C extension modules are dynamically loaded libraries. In Python 2.x the life cycle of extension modules is a little problematic:

  1. They are generally initialized once and never get unloaded.
  2. The entry point that the Python interpreter calls to initialize an extension module is called init{module name}. This generic name must be exported, and can conflict with other global symbols.
  3. When Py_Finalize() is called the init function is called a second time. This is surprising and required careful management on the part of the extension developer to make sure all resources were cleaned up the second time.
  4. The init entry point has no return value. That deviates from common practice and doesn't allow developers to check whether the initialization failed.
  5. If you run multiple interpreters that import the same extension module, it will be shared by all interpreters. This means that one interpreter can corrupt the state of another interpreter.

PEP-3121 solves all these issues. The entry point signature of the init function is now:

PyObject * PyInit_{module name}()

That solves the name-conflict issue and provides a return value. If initialization succeeds, the function returns a pointer to the module object, otherwise it returns NULL.

This function should return a new module object every time it's called and each Python interpreter should call it once. The module object will be passed to each module function, allowing a separate state for each interpreter.

The module is defined in the following C struct:

struct PyModuleDef{
  PyModuleDef_Base m_base;  /* To be filled out by the interpreter */
  Py_ssize_t m_size; /* Size of per-module data */
  PyMethodDef *m_methods;
  inquiry m_reload;
  traverseproc m_traverse;
  inquiry m_clear;
  freefunc m_free;

The m_clear function gets called every time the GC clears the module's memory (or NULL if not keeping state). The m_free function gets called when the module is deallocated (or NULL if not needed).

Unfortunately, Python 3.0 didn't fix the reload use case. The Python reload() function from Python 2.x was even removed (it never worked properly). I'm not sure what the reason is. It seems that with per-module state and the free function it should be possible to implement reload() properly. The problem probably stems from the issue of modules being shared between interpreters. If you reload a module with modified code in one interpreter, what would happen to the module in another interpreter? The correct solutions are either not to share modules between interpreters to begin with (which could become some kind of an import option) or, whenever a module gets reloaded, load a new copy to the reloading interpreter and let other interpreters continue to run with the old module.

PEP-3118: Revising the Buffer Protocol

Many Python objects and modules share memory under the covers at the C level. Python 2.x provided a buffer protocol to allow shared access via pointer to a contiguous memory buffer or a sequence of segments. C API objects could export their data in raw format or consume other objects' data. The Python 2.x buffer protocol had some deficiencies that this PEP addresses. The main issues are:

  • Consumers can't tell exporter objects when they are done with the shared memory, so the exporters can release the memory safely.
  • There is no good way to work with discontiguous memory.
  • There is no way to describe the internal structure of the memory with the 2.x buffer protocol. The consumer must "know" or the exporter and consumer must share some scheme to put such metadata in the buffer.
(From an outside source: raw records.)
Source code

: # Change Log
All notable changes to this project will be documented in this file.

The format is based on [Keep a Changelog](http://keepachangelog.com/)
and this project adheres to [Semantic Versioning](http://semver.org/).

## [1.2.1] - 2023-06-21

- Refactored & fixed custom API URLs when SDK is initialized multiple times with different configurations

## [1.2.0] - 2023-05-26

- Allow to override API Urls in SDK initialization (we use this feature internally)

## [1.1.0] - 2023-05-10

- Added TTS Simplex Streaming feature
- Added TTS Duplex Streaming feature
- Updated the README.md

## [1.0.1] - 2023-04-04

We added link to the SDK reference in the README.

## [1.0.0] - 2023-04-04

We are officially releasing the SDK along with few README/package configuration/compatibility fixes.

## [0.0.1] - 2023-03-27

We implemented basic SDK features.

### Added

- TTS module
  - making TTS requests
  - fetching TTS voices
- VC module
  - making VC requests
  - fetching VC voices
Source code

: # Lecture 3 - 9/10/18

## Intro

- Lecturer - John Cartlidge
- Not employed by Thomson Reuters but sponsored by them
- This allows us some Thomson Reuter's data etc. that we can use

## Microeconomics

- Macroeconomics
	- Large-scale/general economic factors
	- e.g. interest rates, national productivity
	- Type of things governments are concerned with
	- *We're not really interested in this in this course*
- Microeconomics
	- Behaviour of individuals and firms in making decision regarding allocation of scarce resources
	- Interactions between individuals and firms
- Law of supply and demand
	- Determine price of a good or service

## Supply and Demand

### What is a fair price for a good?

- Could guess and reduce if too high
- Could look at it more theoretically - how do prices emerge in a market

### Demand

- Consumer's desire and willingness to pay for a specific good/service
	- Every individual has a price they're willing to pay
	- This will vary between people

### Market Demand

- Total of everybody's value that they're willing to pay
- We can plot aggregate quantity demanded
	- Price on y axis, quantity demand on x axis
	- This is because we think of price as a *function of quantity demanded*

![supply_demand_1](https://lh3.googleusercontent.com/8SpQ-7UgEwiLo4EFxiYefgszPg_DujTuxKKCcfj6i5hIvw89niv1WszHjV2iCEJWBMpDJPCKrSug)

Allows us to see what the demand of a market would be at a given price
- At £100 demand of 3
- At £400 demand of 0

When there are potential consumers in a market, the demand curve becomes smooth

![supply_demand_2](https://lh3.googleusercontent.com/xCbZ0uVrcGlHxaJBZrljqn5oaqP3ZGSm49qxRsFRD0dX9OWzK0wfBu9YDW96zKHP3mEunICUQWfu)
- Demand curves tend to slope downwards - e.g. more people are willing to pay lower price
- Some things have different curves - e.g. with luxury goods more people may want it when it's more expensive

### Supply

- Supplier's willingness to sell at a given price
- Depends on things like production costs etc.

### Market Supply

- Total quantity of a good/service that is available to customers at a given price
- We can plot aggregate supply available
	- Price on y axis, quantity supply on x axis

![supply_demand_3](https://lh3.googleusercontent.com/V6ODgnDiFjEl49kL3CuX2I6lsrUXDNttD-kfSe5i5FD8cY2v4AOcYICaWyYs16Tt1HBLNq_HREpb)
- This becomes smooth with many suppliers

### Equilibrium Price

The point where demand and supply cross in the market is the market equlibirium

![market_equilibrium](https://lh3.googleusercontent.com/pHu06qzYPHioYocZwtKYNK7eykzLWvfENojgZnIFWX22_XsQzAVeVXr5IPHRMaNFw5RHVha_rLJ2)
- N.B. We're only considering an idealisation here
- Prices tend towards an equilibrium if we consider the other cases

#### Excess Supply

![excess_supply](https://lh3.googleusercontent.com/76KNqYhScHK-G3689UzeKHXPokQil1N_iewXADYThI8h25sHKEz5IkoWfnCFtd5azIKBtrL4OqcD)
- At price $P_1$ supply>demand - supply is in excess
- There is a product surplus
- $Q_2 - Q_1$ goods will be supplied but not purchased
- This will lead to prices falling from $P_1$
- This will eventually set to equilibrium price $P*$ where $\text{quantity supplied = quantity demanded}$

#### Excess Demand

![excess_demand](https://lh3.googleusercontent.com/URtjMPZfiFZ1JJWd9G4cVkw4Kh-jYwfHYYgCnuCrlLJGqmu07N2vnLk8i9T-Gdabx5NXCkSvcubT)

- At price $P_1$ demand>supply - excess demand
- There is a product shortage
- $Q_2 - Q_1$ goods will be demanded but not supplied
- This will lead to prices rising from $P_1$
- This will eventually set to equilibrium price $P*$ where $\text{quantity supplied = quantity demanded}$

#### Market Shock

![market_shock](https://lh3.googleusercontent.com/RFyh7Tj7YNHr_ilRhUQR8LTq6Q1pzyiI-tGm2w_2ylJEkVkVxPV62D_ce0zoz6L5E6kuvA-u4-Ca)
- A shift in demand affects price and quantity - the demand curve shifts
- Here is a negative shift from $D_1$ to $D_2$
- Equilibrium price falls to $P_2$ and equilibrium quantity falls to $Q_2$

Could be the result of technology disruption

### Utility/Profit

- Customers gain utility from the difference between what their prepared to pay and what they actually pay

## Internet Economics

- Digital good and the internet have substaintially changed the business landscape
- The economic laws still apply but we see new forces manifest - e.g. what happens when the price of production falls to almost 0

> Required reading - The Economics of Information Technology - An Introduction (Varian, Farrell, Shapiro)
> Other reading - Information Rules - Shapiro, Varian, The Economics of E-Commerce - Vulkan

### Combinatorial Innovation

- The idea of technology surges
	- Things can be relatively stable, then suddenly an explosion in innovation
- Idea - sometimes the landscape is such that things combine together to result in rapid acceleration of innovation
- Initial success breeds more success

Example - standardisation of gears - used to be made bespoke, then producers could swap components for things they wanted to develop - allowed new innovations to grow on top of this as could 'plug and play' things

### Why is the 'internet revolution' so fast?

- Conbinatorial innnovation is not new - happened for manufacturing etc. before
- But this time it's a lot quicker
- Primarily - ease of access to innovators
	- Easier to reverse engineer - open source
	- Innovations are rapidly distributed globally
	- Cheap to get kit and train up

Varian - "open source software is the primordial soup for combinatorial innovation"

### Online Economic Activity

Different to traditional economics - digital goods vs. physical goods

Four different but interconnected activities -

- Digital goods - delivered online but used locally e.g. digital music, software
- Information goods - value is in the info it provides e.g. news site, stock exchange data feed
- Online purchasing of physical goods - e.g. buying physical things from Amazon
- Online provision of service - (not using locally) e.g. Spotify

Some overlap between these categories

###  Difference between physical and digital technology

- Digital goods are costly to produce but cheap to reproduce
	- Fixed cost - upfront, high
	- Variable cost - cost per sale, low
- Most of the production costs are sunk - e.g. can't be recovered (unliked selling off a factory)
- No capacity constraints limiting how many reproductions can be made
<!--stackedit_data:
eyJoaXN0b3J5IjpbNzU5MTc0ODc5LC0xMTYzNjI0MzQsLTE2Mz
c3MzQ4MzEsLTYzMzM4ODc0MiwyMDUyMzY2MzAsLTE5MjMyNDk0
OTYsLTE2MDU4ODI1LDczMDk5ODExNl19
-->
PEP-3118 is motivated by NumPy and PIL. These libraries are not part of the Python standard libraries, but they are definitely standards in the Python scientific community (NumPy) and image processing community (PIL). These libraries use discontiguous memory extensively and their needs informed the PEP. NumPy deals primarily with N-dimensional arrays, and uses a strided memory model to enable efficient slicing. PIL deals primarily with images that are often stored in an array of pointers to contiguous memory buffers.

The new buffer protocol addresses all these issues:

  • It gets rid of some little-used features, such as char-buffer and multiple segment sequences.
  • It adds a notification function for consumers to call when they are done with the memory.
  • It adds a variable that describes the structure of the memory (a-la struct).
  • It also adds shape and stride information (for NumPy).
  • There is a mechanism for sharing arrays that must be accessed using pointer indirection (PIL).
  • It provides functions for copying contiguous data in and out of object supporting the buffer interface.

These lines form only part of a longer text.